▸ Data in this exercise
○ ○ ○ ○

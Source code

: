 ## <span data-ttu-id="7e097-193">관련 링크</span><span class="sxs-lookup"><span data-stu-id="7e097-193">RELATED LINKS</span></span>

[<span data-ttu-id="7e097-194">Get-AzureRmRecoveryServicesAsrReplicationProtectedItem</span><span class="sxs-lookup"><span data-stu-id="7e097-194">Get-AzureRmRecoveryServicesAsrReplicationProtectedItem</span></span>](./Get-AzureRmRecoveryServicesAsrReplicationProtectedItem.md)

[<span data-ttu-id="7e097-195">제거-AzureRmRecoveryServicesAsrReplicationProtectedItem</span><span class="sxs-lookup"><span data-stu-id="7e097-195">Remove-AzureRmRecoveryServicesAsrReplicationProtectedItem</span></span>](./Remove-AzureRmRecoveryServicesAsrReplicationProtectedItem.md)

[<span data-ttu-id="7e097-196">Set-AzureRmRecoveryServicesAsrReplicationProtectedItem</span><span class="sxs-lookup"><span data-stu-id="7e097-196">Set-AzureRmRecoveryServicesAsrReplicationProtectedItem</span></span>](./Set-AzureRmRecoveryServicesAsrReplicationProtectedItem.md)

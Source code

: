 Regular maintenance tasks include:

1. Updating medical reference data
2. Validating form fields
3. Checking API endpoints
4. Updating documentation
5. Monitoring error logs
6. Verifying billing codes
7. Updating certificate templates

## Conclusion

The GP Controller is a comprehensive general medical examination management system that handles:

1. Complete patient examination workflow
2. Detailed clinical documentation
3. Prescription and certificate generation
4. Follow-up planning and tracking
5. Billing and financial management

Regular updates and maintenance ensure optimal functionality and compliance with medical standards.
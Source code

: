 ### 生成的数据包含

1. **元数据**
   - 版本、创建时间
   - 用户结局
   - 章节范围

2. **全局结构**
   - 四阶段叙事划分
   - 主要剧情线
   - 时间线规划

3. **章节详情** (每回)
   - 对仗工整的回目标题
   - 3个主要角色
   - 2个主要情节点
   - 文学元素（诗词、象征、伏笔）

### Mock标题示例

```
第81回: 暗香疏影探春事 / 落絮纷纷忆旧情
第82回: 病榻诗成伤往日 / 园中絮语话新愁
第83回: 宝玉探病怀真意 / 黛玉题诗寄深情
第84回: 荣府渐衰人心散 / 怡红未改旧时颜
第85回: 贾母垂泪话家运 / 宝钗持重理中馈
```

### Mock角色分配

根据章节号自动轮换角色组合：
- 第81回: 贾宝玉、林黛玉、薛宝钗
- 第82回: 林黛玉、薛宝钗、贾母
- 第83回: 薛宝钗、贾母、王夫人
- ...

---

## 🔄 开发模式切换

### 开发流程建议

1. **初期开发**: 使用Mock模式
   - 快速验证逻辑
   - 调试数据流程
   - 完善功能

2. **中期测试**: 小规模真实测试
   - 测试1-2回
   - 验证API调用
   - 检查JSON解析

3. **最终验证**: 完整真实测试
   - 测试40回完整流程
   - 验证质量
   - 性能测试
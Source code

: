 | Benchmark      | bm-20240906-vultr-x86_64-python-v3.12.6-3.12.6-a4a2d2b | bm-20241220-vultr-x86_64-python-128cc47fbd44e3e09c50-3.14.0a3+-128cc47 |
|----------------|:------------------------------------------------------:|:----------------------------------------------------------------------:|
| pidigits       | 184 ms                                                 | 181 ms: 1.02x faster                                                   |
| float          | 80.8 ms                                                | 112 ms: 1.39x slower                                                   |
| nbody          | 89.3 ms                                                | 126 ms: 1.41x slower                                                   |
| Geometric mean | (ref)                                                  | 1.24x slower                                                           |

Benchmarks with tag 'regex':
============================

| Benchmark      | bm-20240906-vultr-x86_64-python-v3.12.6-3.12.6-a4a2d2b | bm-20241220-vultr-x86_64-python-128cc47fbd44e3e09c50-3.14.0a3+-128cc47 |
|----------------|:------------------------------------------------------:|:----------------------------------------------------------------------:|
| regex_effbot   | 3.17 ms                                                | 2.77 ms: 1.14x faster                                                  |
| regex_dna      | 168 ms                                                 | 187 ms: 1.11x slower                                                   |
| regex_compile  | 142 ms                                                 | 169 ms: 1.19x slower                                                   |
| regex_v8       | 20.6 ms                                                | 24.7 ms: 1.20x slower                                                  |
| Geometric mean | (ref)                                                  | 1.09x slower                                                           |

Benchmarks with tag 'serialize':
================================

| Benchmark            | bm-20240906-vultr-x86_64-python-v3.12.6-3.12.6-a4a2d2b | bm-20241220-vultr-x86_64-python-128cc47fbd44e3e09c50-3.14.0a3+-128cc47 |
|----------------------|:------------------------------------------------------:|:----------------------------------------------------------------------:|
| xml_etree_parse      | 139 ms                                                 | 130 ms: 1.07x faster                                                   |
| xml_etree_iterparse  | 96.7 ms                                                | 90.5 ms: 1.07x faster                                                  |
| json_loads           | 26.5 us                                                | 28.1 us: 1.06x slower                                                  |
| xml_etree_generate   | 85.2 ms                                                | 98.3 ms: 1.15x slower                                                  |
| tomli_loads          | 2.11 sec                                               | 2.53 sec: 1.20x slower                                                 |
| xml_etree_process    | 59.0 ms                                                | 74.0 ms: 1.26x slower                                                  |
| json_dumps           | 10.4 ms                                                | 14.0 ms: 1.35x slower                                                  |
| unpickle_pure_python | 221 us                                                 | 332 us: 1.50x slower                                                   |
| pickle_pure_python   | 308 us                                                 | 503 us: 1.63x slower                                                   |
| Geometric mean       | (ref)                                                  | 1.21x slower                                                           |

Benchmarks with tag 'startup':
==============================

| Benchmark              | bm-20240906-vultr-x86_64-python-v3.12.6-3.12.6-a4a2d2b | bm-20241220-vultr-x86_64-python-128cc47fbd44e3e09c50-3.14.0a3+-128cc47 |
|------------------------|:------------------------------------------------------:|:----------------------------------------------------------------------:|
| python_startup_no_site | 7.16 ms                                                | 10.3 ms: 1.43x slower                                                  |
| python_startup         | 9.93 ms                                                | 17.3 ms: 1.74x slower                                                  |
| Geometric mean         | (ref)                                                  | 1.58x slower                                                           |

○ ○ ○ ○

▸ How to complete this task
Could you please report how many lines of the listing above hold the word "with"? Only the number is needed.

▸ Reply
4